** TASK OBJECTIVE **
Look through the lines below and extract each one that contains "file".

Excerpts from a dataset
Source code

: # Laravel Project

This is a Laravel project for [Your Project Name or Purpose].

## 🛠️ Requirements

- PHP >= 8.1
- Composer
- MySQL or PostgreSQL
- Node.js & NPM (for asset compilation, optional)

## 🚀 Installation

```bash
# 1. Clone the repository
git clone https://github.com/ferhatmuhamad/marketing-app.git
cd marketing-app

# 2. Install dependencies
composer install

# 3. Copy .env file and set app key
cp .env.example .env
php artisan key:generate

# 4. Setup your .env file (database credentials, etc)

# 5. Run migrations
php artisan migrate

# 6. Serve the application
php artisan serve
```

** ANSWER TO THIS PROBLEM **
# 3. Copy .env file and set app key
# 4. Setup your .env file (database credentials, etc)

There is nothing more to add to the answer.